** Task description **
Every line with the string "funnels" must be copied from the entries below.

==== Task data

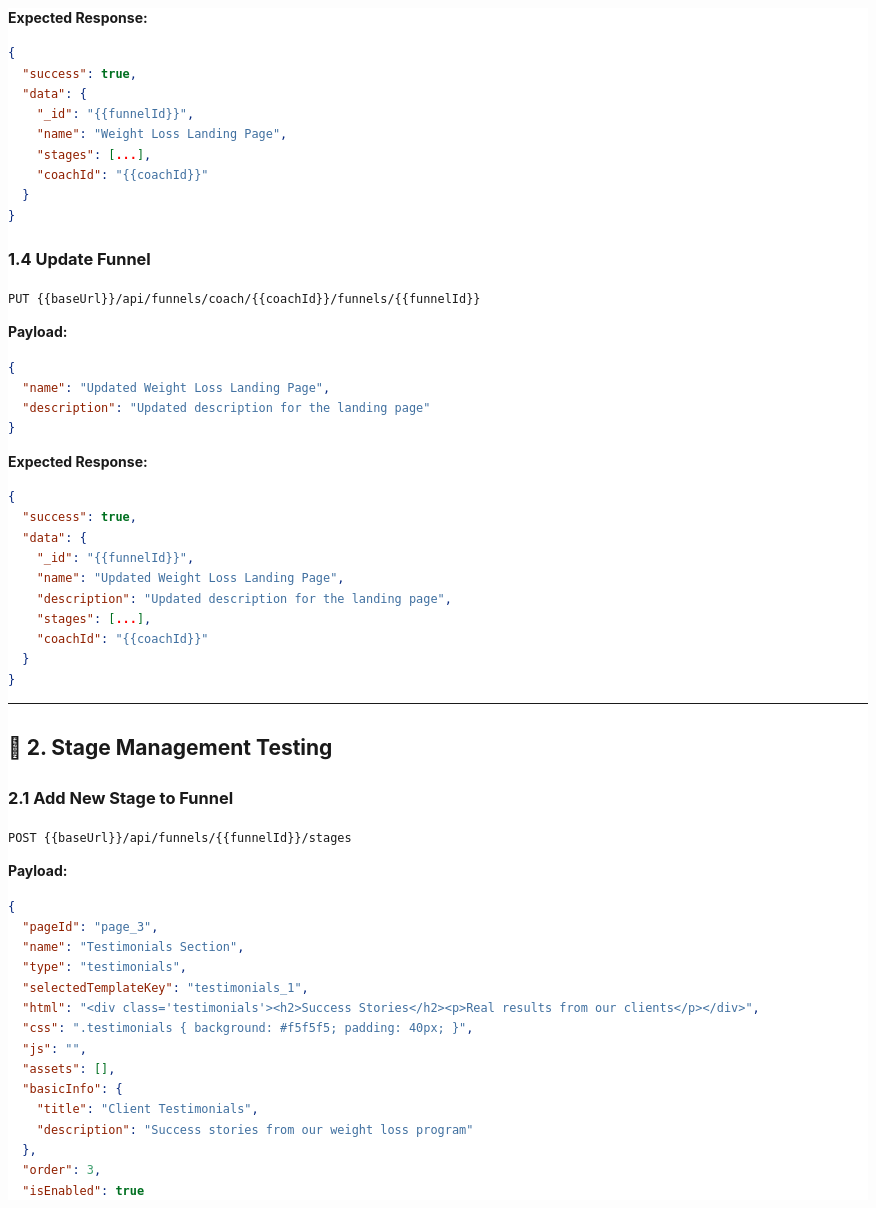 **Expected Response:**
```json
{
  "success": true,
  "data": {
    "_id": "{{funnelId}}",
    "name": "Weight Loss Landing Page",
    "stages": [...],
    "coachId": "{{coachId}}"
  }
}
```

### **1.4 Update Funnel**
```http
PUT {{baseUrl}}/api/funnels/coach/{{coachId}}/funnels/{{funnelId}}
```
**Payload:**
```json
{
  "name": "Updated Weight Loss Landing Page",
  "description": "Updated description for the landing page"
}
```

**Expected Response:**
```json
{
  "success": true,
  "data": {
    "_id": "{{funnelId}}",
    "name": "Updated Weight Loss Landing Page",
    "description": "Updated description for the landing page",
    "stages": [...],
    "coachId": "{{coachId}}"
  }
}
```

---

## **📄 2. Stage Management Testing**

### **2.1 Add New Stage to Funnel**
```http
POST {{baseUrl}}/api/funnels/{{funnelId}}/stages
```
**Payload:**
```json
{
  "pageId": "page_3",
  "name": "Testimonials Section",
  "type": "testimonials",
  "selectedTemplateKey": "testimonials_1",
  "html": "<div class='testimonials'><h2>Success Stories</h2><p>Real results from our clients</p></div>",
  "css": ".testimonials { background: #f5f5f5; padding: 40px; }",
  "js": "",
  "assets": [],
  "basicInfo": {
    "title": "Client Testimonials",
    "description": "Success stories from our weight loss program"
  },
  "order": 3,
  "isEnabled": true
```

========

** The completed task **
PUT {{baseUrl}}/api/funnels/coach/{{coachId}}/funnels/{{funnelId}}
POST {{baseUrl}}/api/funnels/{{funnelId}}/stages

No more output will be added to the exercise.